Carlo Traversi: A Video Guide to Fontainebleau’s Hard Classics—Part 1Tuesday, December 5, 2017
Largely heralded as the origin and spiritual core of bouldering, the sandstone boulders of Fontainebleau, France, provide a lifetime of challenges to even the most accomplished of climbers. A trip to this legendary area is, more than anything, a rite of passage for the modern boulderer. Historically, it yielded some of the first double digit boulder problems in the world and it remains to this day a proving ground of technical mastery.
In March of 2012, shortly after climbing my first V15 (The Game), I made my first trip. The weather was warm and I got stomped. Physically I was climbing well, but I struggled adapting to the body position intensive movements Font requires. I climbed a lot of problems in the V9 and V10 range, but only a few in the higher difficulty ranges I had become accustomed to sending.
I returned for a week in early 2013, this time with extremely cold and wet weather. My body felt more adapted, but I still left without any significant progress on the harder classics.

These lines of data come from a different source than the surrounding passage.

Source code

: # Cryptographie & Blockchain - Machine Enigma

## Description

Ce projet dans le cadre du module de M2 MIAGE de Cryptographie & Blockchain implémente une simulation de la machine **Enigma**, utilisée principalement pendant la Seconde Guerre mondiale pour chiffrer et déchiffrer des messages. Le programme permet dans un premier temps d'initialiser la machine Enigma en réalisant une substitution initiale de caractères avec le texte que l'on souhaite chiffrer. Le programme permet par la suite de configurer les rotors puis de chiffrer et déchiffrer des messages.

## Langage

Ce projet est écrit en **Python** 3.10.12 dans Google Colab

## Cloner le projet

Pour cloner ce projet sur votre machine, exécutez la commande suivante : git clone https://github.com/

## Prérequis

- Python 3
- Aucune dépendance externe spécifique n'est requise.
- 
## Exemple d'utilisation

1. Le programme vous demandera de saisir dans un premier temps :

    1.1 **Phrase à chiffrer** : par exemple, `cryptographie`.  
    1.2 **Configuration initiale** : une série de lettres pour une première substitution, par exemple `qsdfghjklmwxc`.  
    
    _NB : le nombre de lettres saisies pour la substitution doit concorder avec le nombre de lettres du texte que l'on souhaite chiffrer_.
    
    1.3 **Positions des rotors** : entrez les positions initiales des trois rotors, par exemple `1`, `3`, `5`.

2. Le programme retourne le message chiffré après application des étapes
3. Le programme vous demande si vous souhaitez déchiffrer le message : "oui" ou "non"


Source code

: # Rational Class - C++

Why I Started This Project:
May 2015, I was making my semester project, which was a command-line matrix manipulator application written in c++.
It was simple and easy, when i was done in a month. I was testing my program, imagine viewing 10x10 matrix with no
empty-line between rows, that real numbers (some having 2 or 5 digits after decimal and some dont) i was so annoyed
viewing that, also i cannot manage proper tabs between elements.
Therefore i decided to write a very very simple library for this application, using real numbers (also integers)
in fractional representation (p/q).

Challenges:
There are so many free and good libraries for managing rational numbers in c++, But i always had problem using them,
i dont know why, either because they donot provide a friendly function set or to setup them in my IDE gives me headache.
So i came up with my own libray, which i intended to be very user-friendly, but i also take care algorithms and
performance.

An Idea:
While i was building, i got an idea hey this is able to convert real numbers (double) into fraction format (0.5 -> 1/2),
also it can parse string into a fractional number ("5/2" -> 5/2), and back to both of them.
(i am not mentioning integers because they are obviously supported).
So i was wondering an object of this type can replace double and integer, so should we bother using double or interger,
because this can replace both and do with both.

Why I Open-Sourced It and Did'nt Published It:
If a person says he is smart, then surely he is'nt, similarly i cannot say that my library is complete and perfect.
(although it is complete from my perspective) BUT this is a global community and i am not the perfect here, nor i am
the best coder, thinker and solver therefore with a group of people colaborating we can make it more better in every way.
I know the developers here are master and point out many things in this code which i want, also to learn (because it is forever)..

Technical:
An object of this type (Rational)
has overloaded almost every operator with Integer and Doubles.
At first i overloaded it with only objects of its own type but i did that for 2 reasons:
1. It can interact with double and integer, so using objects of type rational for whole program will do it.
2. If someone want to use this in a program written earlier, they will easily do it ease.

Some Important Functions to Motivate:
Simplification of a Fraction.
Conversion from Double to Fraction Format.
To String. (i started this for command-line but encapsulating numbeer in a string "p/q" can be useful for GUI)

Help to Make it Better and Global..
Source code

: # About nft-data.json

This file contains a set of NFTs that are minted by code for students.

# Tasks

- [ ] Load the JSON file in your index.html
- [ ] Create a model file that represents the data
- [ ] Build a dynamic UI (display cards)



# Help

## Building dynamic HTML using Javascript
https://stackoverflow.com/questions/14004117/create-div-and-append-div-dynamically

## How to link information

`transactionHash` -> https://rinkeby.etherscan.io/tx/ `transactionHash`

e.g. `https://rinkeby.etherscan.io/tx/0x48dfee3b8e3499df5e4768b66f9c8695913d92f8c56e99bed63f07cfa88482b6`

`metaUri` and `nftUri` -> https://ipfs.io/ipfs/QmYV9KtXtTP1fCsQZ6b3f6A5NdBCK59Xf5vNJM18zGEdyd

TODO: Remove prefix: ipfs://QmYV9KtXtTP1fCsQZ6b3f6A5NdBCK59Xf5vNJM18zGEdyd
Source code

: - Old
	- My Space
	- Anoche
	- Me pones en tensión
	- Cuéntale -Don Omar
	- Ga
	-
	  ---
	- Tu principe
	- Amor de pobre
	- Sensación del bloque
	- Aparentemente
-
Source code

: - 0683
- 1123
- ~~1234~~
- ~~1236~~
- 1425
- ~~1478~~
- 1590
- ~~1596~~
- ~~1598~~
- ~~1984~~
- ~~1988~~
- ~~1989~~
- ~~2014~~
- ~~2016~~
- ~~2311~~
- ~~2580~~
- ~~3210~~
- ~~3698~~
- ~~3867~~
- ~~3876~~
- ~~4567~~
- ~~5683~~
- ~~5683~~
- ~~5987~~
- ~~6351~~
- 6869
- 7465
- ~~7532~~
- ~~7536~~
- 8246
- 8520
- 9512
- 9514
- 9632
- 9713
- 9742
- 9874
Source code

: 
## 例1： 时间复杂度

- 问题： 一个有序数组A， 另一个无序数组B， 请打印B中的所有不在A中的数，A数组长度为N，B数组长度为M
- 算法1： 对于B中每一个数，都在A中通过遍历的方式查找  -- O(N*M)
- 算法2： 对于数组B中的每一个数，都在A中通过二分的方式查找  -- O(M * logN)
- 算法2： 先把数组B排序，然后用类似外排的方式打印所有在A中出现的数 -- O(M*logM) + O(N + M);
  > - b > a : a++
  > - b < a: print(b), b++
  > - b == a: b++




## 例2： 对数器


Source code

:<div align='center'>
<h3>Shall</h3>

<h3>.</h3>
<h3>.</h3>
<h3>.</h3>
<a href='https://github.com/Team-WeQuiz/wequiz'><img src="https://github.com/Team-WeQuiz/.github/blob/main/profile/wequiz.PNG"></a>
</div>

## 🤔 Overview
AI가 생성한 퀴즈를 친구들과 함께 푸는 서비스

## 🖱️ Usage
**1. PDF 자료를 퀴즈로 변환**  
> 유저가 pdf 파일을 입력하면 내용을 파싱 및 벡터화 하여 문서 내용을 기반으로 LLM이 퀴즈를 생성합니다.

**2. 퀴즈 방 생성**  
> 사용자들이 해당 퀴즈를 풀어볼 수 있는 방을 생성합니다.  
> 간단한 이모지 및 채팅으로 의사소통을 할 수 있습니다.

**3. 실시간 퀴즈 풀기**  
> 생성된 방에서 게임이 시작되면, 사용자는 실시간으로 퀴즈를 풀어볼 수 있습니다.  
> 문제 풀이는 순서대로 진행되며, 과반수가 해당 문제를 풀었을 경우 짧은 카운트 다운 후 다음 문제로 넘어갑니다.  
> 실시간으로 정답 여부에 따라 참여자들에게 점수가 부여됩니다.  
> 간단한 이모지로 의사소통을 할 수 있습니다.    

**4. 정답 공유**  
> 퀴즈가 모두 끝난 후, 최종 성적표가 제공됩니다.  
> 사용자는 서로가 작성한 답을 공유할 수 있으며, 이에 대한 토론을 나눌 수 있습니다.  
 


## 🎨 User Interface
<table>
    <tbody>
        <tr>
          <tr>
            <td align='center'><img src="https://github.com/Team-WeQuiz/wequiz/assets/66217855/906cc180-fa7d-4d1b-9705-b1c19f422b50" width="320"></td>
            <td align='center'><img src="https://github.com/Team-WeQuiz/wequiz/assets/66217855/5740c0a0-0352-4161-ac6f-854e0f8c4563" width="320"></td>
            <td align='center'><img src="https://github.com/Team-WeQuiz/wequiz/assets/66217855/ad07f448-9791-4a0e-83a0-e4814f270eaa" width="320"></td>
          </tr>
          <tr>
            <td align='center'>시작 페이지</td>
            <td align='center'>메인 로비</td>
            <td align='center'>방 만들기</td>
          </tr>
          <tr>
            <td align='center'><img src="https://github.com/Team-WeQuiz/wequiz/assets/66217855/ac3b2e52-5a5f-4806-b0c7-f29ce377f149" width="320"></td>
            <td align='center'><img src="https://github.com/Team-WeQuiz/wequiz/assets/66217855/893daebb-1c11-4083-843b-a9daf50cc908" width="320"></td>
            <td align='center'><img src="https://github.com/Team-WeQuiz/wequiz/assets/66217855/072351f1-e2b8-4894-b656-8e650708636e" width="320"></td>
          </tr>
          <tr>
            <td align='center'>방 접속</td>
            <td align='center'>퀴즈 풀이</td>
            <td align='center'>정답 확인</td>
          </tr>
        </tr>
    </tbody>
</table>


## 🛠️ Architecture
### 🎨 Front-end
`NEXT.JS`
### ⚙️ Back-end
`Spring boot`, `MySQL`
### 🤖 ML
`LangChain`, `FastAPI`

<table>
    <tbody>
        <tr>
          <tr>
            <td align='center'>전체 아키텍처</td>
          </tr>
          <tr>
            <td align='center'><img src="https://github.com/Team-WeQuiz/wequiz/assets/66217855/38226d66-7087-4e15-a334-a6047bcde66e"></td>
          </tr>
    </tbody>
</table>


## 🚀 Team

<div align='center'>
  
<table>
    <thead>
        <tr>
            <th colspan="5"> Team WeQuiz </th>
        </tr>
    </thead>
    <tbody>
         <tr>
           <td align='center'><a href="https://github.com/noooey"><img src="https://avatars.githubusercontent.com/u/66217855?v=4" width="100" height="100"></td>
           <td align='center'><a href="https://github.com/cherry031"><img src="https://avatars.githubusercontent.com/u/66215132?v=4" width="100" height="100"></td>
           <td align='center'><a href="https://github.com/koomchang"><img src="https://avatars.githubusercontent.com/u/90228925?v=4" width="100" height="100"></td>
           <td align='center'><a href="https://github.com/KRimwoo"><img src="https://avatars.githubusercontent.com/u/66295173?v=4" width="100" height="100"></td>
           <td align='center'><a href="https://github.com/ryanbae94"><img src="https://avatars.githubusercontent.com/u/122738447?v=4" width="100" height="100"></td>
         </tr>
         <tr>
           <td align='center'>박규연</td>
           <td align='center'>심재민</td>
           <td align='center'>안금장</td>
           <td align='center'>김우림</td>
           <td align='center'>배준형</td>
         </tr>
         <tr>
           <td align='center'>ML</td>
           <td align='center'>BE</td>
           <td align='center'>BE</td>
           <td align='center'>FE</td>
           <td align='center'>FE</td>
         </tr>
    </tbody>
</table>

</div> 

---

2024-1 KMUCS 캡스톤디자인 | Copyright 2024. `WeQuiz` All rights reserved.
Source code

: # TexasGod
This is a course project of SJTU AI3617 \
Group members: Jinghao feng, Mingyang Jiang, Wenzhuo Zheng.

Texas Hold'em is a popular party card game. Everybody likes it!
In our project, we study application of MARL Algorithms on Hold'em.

In late 2016, I competed in the Bouldering World Championships in Paris in early September. With a few days to spare after the comp I headed back into the forest. It was warm and humid so I chased quantity over difficulty.
It took about 50-60 problems to start to understand the rock. I left with an even bigger appreciation for the area—mostly for its continuing ability to heighten your understanding of movement and teach you to trust the subtleties of the friction.
When early 2017 rolled around, I checked ticket prices and was surprised to find them at their cheapest in many years. I booked immediately. With only about a month to prepare I found specific training useless and stuck to my usual schedule. More than anything I hoped that a few more years of climbing under my belt had made me a better climber regardless of strength. Prior to leaving the States, I endured a fairly intense route setting schedule and in turn felt reasonably tired at the beginning of the trip. But the projects were waiting.
Khéops 8B (3/26/17)
The archetypal Font classic. A blunt aréte that doesn’t really make sense until you start climbing on it. The holds are terrible and it requires perfect body positions to feel possible. When you finally fit into the box, it feels almost easy. I tried this line for a few days on my first trip in 2012 and managed to do all the moves, but I only completed the crux move once. It revolves around an odd reach move to a horrible sloper where the balance centers on an awkward inside heel on an edge. You have to be able to maintain consistent tension on the heel throughout the move or else it pops off. This careful balance for some reason allows you to stay on the wall as you latch the terrible sloping panel above. In 2016, I gave it a few tries in really warm conditions but repeated the crux move a few times. It was a surprising boost of confidence knowing that my technique had improved over the years. When I returned in 2017, it was the first line on my mind. I woke up very early on our second day in the forest to ensure good conditions and managed to climb the line quickly. It put me in a really positive headspace for the rest of the trip. And it was really nice to feel that “click” on a line that once seemed impossible.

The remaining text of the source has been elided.